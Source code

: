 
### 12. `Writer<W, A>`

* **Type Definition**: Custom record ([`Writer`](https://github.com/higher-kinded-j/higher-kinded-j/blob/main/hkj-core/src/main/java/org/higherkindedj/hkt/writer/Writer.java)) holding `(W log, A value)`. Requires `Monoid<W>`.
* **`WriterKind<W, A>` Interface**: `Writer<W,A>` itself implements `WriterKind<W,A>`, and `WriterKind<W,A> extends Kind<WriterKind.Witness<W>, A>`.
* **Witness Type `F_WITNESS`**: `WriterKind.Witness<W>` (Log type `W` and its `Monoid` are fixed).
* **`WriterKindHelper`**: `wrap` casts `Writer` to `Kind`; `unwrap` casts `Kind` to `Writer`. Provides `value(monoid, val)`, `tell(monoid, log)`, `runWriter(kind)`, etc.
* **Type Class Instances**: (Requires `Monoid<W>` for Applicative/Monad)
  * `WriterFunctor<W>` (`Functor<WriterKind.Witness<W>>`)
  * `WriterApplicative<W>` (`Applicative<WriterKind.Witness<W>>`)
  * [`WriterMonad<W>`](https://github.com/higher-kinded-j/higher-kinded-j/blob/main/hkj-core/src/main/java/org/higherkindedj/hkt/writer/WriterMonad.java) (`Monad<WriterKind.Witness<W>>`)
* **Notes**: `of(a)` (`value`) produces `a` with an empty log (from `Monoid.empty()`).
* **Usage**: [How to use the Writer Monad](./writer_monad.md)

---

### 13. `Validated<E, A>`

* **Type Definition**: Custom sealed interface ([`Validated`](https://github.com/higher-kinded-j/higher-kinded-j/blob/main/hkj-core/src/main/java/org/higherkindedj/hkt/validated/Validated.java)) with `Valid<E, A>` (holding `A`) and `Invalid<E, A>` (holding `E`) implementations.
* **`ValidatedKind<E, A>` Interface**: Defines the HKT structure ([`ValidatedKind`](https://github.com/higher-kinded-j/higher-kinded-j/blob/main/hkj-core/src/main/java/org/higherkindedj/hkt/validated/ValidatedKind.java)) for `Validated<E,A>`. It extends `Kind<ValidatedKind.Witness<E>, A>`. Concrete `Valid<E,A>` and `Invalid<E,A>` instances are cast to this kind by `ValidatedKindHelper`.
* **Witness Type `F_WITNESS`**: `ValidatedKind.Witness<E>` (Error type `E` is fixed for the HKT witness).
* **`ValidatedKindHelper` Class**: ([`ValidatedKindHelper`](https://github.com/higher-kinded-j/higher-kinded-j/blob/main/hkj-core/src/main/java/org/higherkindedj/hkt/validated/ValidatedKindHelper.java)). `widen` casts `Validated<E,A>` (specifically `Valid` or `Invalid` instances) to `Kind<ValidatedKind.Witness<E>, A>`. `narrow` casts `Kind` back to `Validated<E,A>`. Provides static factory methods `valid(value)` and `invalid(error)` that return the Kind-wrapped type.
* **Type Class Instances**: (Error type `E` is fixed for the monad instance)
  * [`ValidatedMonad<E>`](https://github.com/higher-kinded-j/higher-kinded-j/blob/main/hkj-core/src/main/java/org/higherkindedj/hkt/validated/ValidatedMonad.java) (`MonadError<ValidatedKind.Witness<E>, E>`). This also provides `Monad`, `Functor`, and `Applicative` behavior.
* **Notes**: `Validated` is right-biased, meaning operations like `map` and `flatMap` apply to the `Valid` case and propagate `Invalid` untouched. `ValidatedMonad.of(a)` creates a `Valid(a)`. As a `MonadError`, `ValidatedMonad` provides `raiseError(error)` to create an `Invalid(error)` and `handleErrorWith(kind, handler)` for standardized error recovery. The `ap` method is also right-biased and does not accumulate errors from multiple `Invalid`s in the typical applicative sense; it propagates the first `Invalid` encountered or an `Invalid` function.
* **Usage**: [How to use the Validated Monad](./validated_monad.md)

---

※ ※ ※

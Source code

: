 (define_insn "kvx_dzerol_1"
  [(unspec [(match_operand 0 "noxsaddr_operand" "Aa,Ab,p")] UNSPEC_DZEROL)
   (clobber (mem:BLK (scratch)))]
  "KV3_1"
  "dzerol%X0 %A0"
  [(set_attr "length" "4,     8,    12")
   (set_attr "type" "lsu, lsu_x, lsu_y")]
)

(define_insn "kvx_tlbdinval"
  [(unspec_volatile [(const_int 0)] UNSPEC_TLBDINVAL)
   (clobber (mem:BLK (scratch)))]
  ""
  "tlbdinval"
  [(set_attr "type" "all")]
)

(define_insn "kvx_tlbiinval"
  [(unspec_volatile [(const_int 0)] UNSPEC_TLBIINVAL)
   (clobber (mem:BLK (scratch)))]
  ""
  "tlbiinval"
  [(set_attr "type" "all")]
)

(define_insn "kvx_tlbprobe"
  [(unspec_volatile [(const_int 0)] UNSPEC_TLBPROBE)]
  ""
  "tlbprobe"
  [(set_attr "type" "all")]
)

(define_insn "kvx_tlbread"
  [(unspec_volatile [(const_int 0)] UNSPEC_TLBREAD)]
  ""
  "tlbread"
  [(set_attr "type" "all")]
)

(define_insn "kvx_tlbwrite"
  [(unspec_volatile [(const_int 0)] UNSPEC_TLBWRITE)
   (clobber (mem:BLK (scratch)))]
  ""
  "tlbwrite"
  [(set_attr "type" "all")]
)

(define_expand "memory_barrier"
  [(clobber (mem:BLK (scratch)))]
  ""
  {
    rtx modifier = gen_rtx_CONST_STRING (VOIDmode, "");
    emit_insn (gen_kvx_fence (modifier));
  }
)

※ ※ ※

TASK ITEM:
This exercise needs every line of the listing that contains the word "Class".

WRITTEN RESPONSE:
* **Type Class Instances**: (Requires `Monoid<W>` for Applicative/Monad)
* **`ValidatedKindHelper` Class**: ([`ValidatedKindHelper`](https://github.com/higher-kinded-j/higher-kinded-j/blob/main/hkj-core/src/main/java/org/higherkindedj/hkt/validated/ValidatedKindHelper.java)). `widen` casts `Validated<E,A>` (specifically `Valid` or `Invalid` instances) to `Kind<ValidatedKind.Witness<E>, A>`. `narrow` casts `Kind` back to `Validated<E,A>`. Provides static factory methods `valid(value)` and `invalid(error)` that return the Kind-wrapped type.
* **Type Class Instances**: (Error type `E` is fixed for the monad instance)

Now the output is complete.